1.9M04 - LuceneBatchInserterIndexProvider deletes all other indices not used in batch #527

Closed
jguhlin opened this Issue Feb 15, 2013 · 6 comments

Projects

None yet

3 participants

@jguhlin
jguhlin commented Feb 15, 2013

If you do not call .nodeIndex on each existing index when you .shutdown the index provider all other indices not called on will be deleted. For example if I have 3 indices, "one" "two" "three" and do another batch insert on "one" and "three" the .shutdown will remove "two" even if it had valid data in it.

Let me know what else I can provide to help.

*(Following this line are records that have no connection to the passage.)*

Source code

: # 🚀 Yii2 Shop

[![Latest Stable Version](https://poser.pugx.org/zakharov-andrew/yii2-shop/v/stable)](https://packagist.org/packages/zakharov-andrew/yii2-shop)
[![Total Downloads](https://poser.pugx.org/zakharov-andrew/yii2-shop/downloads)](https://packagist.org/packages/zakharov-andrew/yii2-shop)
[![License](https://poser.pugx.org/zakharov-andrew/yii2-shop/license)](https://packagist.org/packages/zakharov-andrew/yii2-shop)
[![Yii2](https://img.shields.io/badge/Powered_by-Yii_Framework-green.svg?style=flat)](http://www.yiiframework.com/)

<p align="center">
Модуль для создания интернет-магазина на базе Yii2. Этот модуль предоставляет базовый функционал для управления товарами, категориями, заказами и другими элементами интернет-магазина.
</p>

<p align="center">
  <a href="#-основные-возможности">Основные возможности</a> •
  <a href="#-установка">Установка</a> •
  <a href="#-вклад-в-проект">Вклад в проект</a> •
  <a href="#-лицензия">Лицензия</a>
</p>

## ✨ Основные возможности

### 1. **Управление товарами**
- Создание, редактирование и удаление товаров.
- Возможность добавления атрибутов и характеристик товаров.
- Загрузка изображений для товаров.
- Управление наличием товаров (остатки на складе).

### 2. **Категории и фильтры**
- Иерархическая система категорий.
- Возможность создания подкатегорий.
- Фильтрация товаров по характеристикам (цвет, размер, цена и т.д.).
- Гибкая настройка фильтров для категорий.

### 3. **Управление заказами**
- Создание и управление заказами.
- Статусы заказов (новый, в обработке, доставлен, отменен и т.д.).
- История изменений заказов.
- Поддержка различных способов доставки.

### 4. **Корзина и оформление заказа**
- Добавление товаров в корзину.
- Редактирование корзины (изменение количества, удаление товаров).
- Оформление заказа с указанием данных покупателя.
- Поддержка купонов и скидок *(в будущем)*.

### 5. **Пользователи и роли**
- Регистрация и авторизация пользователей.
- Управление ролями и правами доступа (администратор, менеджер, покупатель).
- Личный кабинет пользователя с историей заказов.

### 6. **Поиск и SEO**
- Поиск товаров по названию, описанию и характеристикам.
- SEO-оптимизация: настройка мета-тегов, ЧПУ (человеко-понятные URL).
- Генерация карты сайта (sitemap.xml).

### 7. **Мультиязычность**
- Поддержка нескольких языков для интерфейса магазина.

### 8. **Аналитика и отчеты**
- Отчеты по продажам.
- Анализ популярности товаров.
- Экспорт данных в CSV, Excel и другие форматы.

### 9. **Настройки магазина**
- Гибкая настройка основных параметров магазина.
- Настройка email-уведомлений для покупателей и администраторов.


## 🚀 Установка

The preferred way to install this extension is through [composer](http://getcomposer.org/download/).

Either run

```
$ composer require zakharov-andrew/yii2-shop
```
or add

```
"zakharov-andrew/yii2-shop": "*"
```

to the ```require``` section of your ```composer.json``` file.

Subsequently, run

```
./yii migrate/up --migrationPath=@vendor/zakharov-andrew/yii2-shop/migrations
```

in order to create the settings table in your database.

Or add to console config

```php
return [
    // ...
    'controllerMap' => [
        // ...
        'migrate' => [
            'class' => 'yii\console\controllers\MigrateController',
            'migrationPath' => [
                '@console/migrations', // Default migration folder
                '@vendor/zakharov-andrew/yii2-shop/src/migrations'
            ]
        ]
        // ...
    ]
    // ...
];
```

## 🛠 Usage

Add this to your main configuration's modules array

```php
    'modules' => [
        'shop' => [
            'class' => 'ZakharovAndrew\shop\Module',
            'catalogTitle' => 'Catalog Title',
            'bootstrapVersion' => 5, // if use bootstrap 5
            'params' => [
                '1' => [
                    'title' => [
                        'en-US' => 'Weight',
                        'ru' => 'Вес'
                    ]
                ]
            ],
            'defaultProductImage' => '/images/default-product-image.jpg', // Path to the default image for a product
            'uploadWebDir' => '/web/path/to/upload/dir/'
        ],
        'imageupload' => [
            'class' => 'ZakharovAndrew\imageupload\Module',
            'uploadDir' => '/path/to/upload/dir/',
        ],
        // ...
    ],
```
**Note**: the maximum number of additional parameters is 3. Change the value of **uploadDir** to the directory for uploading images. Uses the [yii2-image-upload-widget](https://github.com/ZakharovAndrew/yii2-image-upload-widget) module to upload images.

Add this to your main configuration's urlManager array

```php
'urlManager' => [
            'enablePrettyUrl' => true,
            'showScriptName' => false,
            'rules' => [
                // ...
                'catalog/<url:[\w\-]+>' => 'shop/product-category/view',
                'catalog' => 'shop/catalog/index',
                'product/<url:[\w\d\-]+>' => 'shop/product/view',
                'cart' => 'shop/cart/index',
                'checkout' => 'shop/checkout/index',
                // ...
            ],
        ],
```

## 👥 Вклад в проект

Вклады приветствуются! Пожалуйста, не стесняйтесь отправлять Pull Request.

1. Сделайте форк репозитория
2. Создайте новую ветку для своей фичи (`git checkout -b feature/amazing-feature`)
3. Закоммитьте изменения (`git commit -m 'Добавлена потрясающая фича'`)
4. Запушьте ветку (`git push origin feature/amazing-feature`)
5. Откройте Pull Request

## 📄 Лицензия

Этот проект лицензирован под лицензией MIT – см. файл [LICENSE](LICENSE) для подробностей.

jguhlin commented Mar 16, 2013

This is still present in 1.9M05. However, I've noticed that the indexes are in a "not created" state but the files are there, and creating the index from the web interface preserves all data in the index, which is useful.

I can post code if it would help but it's all in Clojure. But the problem is because I am entering into batch mode several times for each iteration. I'm aware this isn't how it was designed but the fact it works is incredibly useful and lets me create an excellent program that can enter in additional data after a time of live production use, without having to re-create the entire database from scratch.

Member
jexp commented Mar 16, 2013

Thanks for reporting the issue and a workaround.

@jguhlin Your project sound intriguing. Esp in clojure. Any chance to publish about it?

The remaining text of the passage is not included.